Né en 1954 à Aukštadvaris, Kęstutis Kasparavičius est un illustrateur et un écrivain  lituanien de livres pour enfants de renommée internationale. Il a tout d’abord, entre 1962 et 1972, étudié la direction de chœur à la National MK Čiurlionis School of Art, puis, passant de la musique aux arts visuels, il obtient un diplôme en graphisme à l’ Académie des Beaux-Arts de Vilnius. Il entame alors une carrière de graphiste dans une maison d’édition où, remarqué pour son talent d’illustrateur, il publie son premier livre en 1984. Depuis, Kęstutis Kasparavičius a illustré plus de soixante ouvrages dont certains écrits par lui-même. Traduits en vingt-sept langues, ses livres sont lus par des enfants du monde entier, du Japon à l’Amérique.

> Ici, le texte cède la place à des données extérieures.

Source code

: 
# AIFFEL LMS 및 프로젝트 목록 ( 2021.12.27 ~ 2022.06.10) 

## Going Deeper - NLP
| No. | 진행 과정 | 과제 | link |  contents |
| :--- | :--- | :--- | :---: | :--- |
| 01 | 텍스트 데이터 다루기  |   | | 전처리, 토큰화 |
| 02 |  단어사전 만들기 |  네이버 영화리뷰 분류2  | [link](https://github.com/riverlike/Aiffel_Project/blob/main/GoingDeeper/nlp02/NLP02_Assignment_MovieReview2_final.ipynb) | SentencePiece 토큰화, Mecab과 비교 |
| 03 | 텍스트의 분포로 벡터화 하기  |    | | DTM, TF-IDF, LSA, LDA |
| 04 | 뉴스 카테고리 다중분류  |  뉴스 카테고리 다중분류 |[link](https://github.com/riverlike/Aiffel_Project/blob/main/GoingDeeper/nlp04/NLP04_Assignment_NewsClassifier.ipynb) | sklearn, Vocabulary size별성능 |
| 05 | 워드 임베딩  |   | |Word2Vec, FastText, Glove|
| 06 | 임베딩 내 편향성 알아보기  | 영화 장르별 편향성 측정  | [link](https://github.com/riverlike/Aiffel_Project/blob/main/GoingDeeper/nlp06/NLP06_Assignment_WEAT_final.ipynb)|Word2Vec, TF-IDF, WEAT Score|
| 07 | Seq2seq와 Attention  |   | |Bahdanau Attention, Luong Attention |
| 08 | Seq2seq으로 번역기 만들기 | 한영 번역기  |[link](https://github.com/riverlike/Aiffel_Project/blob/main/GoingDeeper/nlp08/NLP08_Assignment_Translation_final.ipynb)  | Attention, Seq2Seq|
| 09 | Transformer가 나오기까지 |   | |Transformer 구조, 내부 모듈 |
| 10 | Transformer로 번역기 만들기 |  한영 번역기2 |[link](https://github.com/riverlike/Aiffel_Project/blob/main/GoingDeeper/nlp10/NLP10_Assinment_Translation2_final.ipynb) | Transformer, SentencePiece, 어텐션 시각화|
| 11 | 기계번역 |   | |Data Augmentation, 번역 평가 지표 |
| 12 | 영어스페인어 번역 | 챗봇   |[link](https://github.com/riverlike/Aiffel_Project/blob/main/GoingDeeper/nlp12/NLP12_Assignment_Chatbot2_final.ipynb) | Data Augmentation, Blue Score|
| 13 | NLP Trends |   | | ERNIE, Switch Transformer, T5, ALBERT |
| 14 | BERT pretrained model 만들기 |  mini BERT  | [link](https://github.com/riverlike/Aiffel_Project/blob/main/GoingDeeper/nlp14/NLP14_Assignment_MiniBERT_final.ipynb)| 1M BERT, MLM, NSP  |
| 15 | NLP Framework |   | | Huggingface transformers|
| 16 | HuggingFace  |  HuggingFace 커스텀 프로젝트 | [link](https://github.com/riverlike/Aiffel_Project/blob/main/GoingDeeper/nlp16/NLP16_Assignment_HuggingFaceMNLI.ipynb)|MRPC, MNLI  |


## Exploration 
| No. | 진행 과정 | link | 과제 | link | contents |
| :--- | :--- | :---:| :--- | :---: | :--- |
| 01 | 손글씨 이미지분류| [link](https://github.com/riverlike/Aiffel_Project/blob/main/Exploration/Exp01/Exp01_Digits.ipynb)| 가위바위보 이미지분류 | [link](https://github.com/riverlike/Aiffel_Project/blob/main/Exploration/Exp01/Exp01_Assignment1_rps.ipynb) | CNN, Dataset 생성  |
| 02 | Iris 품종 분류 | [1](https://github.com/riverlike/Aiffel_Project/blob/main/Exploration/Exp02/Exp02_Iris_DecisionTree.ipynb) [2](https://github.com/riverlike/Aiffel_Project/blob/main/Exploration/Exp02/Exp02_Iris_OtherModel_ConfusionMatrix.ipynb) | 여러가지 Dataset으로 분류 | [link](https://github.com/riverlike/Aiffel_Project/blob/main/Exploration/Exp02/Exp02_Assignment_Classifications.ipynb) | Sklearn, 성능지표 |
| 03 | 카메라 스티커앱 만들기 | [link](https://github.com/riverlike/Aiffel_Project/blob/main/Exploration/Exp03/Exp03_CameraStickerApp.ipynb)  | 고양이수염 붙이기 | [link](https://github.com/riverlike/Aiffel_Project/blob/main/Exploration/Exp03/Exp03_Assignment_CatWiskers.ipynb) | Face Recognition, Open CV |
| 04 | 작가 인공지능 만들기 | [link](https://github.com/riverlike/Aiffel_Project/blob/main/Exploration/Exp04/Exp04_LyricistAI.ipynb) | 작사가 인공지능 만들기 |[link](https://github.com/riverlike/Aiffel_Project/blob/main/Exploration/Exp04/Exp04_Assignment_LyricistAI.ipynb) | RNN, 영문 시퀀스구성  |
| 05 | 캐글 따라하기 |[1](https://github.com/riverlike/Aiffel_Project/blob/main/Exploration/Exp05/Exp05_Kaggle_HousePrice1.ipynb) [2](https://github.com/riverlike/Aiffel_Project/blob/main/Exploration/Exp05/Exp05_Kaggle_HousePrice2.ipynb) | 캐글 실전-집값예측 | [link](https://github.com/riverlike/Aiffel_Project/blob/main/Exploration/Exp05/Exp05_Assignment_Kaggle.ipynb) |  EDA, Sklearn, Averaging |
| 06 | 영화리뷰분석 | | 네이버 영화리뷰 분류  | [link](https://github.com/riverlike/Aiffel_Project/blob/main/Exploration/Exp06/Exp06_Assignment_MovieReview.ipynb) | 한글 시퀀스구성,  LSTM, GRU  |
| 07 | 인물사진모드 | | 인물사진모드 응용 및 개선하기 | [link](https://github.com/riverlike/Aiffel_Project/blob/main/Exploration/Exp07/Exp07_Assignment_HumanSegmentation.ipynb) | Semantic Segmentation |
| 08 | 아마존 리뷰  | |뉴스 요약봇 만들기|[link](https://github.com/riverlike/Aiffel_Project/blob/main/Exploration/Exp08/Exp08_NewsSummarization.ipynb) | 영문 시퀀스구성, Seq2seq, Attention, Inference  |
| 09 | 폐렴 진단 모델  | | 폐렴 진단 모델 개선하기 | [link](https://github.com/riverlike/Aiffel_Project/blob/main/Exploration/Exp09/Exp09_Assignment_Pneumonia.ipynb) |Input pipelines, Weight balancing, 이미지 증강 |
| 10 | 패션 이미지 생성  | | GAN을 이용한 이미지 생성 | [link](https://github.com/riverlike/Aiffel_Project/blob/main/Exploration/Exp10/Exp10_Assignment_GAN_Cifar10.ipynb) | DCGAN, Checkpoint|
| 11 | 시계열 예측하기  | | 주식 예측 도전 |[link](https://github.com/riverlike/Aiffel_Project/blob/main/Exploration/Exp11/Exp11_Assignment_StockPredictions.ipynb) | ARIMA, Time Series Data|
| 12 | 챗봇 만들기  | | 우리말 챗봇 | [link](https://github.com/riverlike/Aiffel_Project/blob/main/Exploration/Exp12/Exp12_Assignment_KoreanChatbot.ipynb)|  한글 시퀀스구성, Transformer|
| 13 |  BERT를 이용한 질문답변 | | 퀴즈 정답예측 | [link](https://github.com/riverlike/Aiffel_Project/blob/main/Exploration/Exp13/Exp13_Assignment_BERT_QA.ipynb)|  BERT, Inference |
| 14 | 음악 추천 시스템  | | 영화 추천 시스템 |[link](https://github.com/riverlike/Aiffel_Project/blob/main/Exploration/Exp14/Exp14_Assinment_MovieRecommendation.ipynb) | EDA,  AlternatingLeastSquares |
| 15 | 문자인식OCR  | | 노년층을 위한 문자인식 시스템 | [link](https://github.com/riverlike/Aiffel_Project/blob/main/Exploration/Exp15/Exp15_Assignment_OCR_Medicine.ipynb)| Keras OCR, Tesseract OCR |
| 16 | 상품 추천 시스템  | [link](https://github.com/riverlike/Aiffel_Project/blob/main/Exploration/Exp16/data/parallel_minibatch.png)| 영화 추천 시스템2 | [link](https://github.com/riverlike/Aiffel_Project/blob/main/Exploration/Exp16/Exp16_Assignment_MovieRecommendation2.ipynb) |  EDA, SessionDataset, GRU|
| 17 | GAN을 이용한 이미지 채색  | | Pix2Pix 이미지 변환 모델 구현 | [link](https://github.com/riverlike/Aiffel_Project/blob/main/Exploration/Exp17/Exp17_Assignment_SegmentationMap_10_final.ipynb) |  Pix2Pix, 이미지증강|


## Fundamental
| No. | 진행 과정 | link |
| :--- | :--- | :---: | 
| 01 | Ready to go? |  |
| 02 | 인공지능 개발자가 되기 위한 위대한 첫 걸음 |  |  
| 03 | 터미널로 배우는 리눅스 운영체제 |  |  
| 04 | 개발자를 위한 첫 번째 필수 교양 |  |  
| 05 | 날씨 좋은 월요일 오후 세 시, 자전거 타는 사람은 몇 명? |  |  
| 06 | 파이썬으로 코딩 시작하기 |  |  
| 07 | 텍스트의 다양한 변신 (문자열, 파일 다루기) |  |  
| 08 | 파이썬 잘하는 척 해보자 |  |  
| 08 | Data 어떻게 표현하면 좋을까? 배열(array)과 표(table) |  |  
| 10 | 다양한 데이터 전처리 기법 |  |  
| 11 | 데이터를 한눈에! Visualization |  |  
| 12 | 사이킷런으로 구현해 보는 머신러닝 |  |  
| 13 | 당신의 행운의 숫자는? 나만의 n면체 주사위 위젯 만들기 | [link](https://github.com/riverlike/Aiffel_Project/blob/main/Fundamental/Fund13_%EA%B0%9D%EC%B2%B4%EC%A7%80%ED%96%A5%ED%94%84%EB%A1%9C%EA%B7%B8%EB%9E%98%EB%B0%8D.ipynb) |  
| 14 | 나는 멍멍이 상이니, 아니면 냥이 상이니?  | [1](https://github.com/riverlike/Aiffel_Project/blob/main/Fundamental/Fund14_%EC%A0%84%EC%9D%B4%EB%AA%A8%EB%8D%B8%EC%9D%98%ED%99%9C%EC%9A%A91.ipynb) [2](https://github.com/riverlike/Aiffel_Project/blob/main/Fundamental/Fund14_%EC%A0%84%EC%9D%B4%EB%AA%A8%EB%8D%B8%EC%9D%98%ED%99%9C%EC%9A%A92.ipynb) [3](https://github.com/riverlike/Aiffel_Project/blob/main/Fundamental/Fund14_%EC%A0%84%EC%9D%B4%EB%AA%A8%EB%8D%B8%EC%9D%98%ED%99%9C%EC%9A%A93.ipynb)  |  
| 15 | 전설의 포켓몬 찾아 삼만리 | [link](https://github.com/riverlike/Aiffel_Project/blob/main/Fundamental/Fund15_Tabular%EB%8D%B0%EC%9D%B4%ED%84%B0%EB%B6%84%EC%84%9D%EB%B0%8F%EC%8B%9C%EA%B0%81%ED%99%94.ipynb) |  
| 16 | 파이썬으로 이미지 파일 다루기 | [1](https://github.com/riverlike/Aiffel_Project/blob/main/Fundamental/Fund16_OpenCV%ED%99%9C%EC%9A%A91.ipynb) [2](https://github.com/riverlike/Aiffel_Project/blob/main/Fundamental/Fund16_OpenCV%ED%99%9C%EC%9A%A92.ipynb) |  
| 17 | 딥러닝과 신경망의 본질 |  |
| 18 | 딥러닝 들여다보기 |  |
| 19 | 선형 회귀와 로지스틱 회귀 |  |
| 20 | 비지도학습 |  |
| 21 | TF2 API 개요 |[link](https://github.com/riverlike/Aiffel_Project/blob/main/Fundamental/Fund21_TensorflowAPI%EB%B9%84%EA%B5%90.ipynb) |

Kęstutis Kasparavičius a organisé près de vingt expositions personnelles et ses œuvres ont été exposées à la Foire internationale du livre de Bologne. Il fut plusieurs fois le candidat de la section lituanienne de l’IBBY pour les prix Hans Christian Andersen et Astrid Lindgren. En 2002, les éditions Epigones avait publié la version de James Kruss des Musiciens de Brème avec des images de Kęstutis Kasparavičius.